What does a JVM have to do when calling a native method?

Calling a JNI method from Java is rather expensive comparing to a simple C function call.
HotSpot typically performs most of the following steps to invoke a JNI method:

  1. Create a stack frame.
  2. Move arguments to proper register or stack locations according to ABI.
  3. Wrap object references to JNI handles.
  4. Obtain JNIEnv* and jclass for static methods and pass them as additional arguments.
  5. Check if should call method_entry trace function.
  6. Lock an object monitor if the method is synchronized.
  7. Check if the native function is linked already.

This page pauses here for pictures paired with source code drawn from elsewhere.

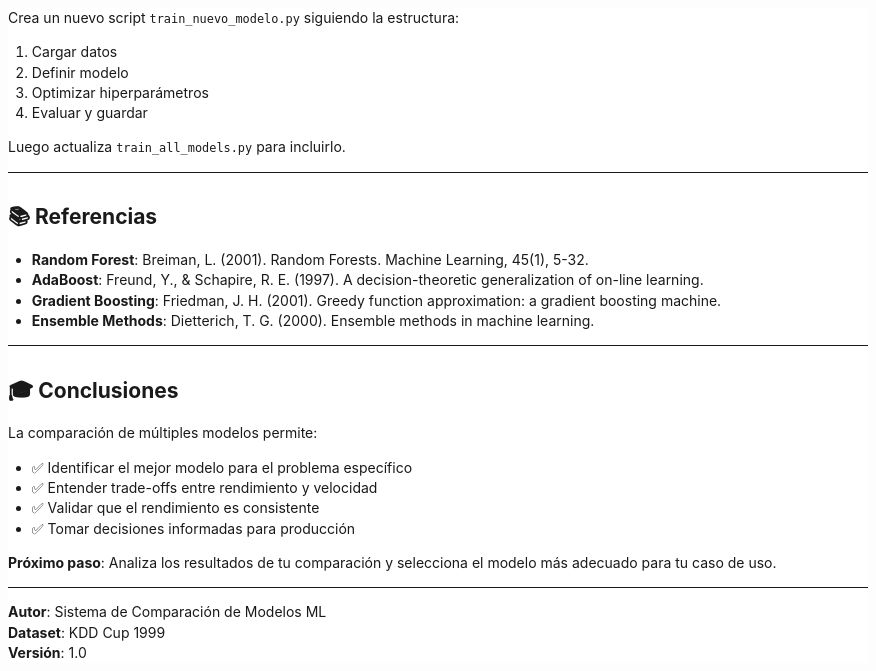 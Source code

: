 Crea un nuevo script `train_nuevo_modelo.py` siguiendo la estructura:
1. Cargar datos
2. Definir modelo
3. Optimizar hiperparámetros
4. Evaluar y guardar

Luego actualiza `train_all_models.py` para incluirlo.

---

## 📚 Referencias

- **Random Forest**: Breiman, L. (2001). Random Forests. Machine Learning, 45(1), 5-32.
- **AdaBoost**: Freund, Y., & Schapire, R. E. (1997). A decision-theoretic generalization of on-line learning.
- **Gradient Boosting**: Friedman, J. H. (2001). Greedy function approximation: a gradient boosting machine.
- **Ensemble Methods**: Dietterich, T. G. (2000). Ensemble methods in machine learning.

---

## 🎓 Conclusiones

La comparación de múltiples modelos permite:
- ✅ Identificar el mejor modelo para el problema específico
- ✅ Entender trade-offs entre rendimiento y velocidad
- ✅ Validar que el rendimiento es consistente
- ✅ Tomar decisiones informadas para producción

**Próximo paso**: Analiza los resultados de tu comparación y selecciona el modelo más adecuado para tu caso de uso.

---

**Autor**: Sistema de Comparación de Modelos ML  
**Dataset**: KDD Cup 1999  
**Versión**: 1.0
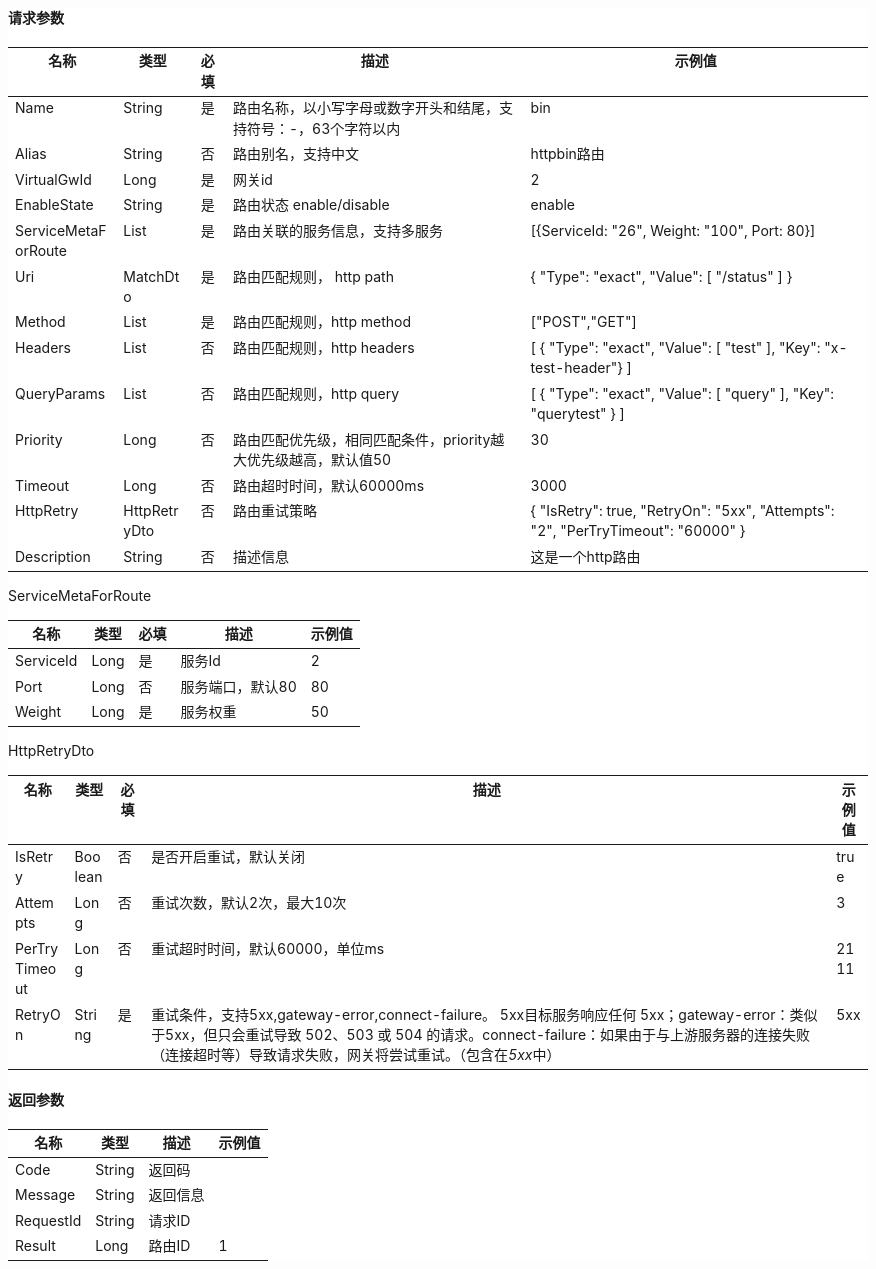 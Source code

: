 #### 请求参数

| 名称                | 类型             | 必填 | 描述                                                         | 示例值                                                       |
| ------------------- | ---------------- | :--: | ------------------------------------------------------------ | ------------------------------------------------------------ |
| Name                | String           |  是  | 路由名称，以小写字母或数字开头和结尾，支持符号：-，63个字符以内 | bin                                                          |
| Alias               | String           |  否  | 路由别名，支持中文                                           | httpbin路由                                                  |
| VirtualGwId         | Long             |  是  | 网关id                                                       | 2                                                            |
| EnableState         | String           |  是  | 路由状态 enable/disable                                      | enable                                                       |
| ServiceMetaForRoute | List<ServiceDto> |  是  | 路由关联的服务信息，支持多服务                               | [{ServiceId: "26", Weight: "100", Port: 80}]                 |
| Uri                 | MatchDto         |  是  | 路由匹配规则， http path                                     | { "Type": "exact", "Value": [ "/status" ] }                  |
| Method              | List<String>     |  是  | 路由匹配规则，http method                                    | ["POST","GET"]                                               |
| Headers             | List<MatchDto>   |  否  | 路由匹配规则，http  headers                                  | [ { "Type": "exact", "Value": [ "test" ], "Key": "x-test-header"} ] |
| QueryParams         | List<MatchDto>   |  否  | 路由匹配规则，http  query                                    | [ { "Type": "exact", "Value": [ "query" ], "Key": "querytest" } ] |
| Priority            | Long             |  否  | 路由匹配优先级，相同匹配条件，priority越大优先级越高，默认值50 | 30                                                           |
| Timeout             | Long             |  否  | 路由超时时间，默认60000ms                                    | 3000                                                         |
| HttpRetry           | HttpRetryDto     |  否  | 路由重试策略                                                 | { "IsRetry": true, "RetryOn": "5xx", "Attempts": "2", "PerTryTimeout": "60000" } |
| Description         | String           |  否  | 描述信息                                                     | 这是一个http路由                                             |

ServiceMetaForRoute

| 名称      | 类型 | 必填 | 描述             | 示例值 |
| --------- | ---- | ---- | ---------------- | ------ |
| ServiceId | Long | 是   | 服务Id           | 2      |
| Port      | Long | 否   | 服务端口，默认80 | 80     |
| Weight    | Long | 是   | 服务权重         | 50     |

HttpRetryDto

| 名称          | 类型    | 必填 | 描述                                                         | 示例值 |
| ------------- | ------- | ---- | ------------------------------------------------------------ | ------ |
| IsRetry       | Boolean | 否   | 是否开启重试，默认关闭                                       | true   |
| Attempts      | Long    | 否   | 重试次数，默认2次，最大10次                                  | 3      |
| PerTryTimeout | Long    | 否   | 重试超时时间，默认60000，单位ms                              | 2111   |
| RetryOn       | String  | 是   | 重试条件，支持5xx,gateway-error,connect-failure。  5xx目标服务响应任何 5xx；gateway-error：类似于5xx，但只会重试导致 502、503 或 504 的请求。connect-failure：如果由于与上游服务器的连接失败（连接超时等）导致请求失败，网关将尝试重试。（包含在*5xx*中） | 5xx    |

#### 返回参数

| 名称      | 类型   | 描述     | 示例值 |
| --------- | ------ | -------- | ------ |
| Code      | String | 返回码   |        |
| Message   | String | 返回信息 |        |
| RequestId | String | 请求ID   |        |
| Result    | Long   | 路由ID   | 1      |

Function lookup and linking is performed lazily.
  8. Switch thread from in_java to in_native state.
  9. Call the native function
  10. Check if safepoint is needed.
  11. Return thread to in_java state.
  12. Unlock monitor if locked.
  13. Notify method_exit.
  14. Unwrap object result and reset JNI handles block.
  15. Handle JNI exceptions.
  16. Remove the stack frame.

The source code for this procedure can be found at SharedRuntime::generate_native_wrapper.

As you can see, an overhead may be significant. But in many cases most of the above steps are not necessary. For example, if a native method just performs some encoding/decoding on a byte array and does not throw any exceptions nor it calls other JNI functions. For these cases HotSpot has a non-standard (and not known) convention called Critical Natives, discussed here.